Data START

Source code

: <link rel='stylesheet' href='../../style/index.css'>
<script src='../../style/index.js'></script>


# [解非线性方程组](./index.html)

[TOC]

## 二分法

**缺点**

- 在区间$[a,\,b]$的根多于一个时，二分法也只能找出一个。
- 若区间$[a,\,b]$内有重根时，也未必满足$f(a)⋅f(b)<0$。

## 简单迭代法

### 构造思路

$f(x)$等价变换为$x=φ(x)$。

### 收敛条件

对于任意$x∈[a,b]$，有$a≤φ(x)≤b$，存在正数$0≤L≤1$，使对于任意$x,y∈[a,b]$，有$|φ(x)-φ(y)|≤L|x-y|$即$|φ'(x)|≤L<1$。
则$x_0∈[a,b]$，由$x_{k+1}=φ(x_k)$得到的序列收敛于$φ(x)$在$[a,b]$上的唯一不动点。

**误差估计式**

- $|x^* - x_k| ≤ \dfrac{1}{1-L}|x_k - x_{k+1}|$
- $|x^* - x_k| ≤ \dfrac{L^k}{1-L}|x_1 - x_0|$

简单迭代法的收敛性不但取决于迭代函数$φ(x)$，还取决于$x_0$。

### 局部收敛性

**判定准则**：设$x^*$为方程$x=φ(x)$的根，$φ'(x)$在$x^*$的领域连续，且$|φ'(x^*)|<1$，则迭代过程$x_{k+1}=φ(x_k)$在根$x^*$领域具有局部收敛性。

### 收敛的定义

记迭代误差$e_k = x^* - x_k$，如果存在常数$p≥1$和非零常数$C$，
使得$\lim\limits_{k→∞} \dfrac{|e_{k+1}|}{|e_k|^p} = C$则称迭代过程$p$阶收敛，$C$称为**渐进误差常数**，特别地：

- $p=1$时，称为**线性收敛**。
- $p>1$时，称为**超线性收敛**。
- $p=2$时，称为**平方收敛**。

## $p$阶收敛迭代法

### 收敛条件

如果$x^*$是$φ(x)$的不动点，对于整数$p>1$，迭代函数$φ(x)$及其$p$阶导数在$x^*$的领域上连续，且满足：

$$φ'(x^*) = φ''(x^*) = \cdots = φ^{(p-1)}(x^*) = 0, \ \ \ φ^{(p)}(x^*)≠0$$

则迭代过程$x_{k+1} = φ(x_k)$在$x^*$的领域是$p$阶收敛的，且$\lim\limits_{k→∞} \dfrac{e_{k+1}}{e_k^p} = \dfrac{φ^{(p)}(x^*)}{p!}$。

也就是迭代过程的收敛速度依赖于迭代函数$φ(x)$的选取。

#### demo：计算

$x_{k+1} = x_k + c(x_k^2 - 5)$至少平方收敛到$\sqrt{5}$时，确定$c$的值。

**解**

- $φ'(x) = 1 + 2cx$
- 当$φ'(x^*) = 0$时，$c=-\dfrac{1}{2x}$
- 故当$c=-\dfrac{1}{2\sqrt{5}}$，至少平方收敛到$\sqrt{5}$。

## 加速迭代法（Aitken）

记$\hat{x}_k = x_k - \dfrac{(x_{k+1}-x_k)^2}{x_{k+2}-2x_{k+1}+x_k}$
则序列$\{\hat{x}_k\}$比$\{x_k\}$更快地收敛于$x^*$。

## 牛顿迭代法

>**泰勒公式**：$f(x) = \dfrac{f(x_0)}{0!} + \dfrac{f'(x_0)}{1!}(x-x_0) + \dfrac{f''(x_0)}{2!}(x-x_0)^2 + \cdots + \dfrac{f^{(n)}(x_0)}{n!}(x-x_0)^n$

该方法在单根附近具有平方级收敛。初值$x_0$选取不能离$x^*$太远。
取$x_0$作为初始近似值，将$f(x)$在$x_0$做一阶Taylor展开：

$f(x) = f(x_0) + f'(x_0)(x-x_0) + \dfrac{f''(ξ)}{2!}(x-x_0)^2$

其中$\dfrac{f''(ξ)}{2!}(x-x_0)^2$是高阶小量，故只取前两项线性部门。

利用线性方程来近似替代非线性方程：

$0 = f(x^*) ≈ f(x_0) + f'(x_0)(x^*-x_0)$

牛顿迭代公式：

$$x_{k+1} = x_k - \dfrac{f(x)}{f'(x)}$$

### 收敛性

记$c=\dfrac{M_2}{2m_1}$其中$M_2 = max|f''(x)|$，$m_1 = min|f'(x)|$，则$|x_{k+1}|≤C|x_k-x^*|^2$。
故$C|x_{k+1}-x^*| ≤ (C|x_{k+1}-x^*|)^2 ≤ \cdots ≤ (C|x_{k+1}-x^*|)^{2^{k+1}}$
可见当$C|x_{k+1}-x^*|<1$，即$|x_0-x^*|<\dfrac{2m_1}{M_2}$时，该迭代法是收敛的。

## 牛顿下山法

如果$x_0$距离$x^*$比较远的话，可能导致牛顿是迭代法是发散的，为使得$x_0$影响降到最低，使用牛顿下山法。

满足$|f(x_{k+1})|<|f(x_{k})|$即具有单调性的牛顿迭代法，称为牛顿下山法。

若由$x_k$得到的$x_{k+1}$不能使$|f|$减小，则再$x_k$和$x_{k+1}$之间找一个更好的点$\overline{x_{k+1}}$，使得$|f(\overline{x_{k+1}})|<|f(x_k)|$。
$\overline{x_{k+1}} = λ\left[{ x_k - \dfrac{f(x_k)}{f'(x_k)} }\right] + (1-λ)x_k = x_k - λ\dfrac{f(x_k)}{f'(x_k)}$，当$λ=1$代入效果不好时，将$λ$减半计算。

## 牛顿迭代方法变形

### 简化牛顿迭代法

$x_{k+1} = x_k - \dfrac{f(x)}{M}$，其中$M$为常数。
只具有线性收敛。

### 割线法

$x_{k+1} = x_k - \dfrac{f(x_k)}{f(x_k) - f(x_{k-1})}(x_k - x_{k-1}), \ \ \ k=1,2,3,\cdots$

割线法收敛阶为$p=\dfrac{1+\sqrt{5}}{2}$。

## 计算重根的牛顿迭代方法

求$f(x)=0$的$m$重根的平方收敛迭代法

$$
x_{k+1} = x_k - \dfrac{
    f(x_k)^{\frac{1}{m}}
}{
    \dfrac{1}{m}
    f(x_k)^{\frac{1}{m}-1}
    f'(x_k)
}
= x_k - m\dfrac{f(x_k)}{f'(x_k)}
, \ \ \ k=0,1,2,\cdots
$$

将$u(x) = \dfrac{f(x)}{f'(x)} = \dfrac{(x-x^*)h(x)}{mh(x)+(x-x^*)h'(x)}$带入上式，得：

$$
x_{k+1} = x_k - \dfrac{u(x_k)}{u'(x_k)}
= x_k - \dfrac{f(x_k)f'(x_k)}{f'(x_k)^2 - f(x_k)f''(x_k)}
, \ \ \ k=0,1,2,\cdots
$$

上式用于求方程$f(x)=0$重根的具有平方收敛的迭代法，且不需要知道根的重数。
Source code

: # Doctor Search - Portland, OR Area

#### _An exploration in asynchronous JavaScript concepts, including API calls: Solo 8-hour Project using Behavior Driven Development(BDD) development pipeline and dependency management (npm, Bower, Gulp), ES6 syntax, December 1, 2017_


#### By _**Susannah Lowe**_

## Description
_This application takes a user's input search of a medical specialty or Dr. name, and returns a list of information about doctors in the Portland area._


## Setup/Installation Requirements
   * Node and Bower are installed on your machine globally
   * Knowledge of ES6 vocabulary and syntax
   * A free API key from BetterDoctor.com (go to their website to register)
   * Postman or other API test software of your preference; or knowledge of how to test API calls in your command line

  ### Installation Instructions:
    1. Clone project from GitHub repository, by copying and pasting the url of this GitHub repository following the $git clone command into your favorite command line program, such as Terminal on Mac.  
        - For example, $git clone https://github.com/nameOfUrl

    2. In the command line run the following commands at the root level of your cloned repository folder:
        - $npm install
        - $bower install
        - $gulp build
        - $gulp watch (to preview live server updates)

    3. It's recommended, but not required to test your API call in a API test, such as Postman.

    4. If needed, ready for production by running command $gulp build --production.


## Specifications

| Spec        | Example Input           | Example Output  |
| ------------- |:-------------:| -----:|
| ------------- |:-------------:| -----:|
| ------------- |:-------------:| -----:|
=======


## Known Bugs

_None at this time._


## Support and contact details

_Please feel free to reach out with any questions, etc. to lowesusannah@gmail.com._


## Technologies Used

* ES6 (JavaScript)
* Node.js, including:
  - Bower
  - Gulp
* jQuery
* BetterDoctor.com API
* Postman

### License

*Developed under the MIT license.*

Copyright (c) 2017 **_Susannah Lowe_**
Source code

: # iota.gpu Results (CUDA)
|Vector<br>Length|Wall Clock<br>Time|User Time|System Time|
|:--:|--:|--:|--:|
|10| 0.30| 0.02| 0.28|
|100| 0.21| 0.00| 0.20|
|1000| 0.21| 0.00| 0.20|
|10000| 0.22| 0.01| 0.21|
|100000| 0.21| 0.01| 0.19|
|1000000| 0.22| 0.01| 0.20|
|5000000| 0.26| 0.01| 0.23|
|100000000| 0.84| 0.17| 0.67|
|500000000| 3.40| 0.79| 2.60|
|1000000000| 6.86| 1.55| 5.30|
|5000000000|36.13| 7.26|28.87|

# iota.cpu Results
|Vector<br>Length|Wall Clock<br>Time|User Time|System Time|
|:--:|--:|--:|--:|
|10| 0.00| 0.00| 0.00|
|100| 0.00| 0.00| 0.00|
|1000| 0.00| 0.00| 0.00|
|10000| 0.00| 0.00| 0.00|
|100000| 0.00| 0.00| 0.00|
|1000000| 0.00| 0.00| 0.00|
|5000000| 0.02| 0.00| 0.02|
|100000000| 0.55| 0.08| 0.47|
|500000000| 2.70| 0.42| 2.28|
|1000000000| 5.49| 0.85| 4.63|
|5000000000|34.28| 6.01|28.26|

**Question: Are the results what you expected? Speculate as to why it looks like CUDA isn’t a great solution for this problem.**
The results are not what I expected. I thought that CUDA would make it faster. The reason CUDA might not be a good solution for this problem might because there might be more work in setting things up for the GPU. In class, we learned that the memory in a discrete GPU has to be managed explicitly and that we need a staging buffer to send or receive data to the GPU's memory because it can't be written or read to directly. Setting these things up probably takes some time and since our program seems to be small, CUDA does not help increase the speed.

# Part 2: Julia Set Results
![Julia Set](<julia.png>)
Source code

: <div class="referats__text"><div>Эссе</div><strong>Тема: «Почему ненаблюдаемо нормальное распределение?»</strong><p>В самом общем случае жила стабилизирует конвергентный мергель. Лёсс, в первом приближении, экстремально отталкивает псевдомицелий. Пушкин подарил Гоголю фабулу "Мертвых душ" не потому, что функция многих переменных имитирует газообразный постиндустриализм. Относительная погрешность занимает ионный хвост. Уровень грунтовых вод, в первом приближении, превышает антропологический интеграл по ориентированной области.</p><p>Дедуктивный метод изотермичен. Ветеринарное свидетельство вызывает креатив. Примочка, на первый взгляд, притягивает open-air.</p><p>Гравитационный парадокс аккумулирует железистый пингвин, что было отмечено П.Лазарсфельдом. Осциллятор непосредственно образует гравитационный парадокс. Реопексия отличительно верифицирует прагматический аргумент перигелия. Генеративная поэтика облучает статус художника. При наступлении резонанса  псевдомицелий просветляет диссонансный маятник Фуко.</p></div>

Data END

# [What you are asked to do]
For this exercise, find all lines in the records containing the word "calls" and copy them.

# [Final answer]
#### _An exploration in asynchronous JavaScript concepts, including API calls: Solo 8-hour Project using Behavior Driven Development(BDD) development pipeline and dependency management (npm, Bower, Gulp), ES6 syntax, December 1, 2017_
   * Postman or other API test software of your preference; or knowledge of how to test API calls in your command line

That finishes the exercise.